Most engineers have seen this formula.
P(A|B) = P(B|A) × P(A) / P(B)
Almost none can explain what it actually does.
Here's Bayes' Theorem in plain English, and where it's hiding inside systems you use every day.
The core idea in one sentence:
Bayes' Theorem updates your belief about something after seeing new evidence.
That's it. Four terms:
Prior → what you believed before the evidence
Likelihood → how probable the evidence is, given your hypothesis
Evidence → how common the evidence is overall
Posterior → your updated belief after seeing the evidence
A concrete example:
Say 40% of all emails are spam (your prior).
You see a new email containing the word "lottery."
10% of spam emails contain "lottery." Only 1% of legitimate emails do.
Plug into Bayes:
P(spam | "lottery") = (0.10 × 0.40) / P("lottery") ≈ 87%
The word "lottery" updated your belief from 40% → 87%.

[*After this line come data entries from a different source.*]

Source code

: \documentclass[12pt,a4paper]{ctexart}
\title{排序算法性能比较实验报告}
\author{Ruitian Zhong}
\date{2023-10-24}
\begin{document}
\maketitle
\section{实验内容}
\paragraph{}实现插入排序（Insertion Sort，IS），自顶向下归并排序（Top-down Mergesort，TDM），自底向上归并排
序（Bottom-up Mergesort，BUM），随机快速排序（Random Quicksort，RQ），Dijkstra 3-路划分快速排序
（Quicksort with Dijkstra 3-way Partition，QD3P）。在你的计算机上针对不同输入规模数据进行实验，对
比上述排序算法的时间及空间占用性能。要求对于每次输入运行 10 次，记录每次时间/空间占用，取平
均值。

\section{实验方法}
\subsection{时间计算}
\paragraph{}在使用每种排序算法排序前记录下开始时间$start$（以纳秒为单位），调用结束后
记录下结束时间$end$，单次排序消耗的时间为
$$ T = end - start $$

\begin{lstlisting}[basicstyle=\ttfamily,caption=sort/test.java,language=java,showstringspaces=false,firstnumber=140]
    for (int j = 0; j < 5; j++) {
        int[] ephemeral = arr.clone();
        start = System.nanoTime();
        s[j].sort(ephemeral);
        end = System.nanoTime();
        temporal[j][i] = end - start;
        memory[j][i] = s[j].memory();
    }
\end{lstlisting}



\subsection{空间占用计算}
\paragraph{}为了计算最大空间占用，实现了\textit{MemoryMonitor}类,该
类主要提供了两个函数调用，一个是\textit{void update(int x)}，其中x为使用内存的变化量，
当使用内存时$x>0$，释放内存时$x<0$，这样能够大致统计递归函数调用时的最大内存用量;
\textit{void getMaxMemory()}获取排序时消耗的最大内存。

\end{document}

That's Bayes in action. Prior belief + new evidence = updated belief.
Where it lives in AI:
1/ Spam filters
The Naive Bayes classifier, the algorithm behind most spam filters - applies this exact calculation word by word across an entire email. Each word shifts the probability up or down. It's called "naive" because it assumes each word is independent of the others, which isn't realistic, but works remarkably well in practice.
2/ Medical diagnosis AI
A patient has symptom X. What's the probability of disease Y? Bayes updates the base rate (how common the disease is) with the likelihood of seeing that symptom in patients who have it. Same formula, different domain.
3/ Your LLM's uncertainty
Modern language models don't just predict the next token, they assign a probability to every possible token. The sampling process (temperature, top-p) is directly working with those probability distributions. Bayesian reasoning is embedded in every response your model generates.
The insight most engineers miss:
Bayes doesn't give you certainty. It gives you a rational way to update uncertainty.
That's exactly why it's foundational to AI - real-world systems are never certain. They're always working with incomplete, noisy, probabilistic information.
Every model that learns from data is, at its core, doing some version of this:
Start with a belief. See evidence. Update the belief.
That's Bayes. That's machine learning.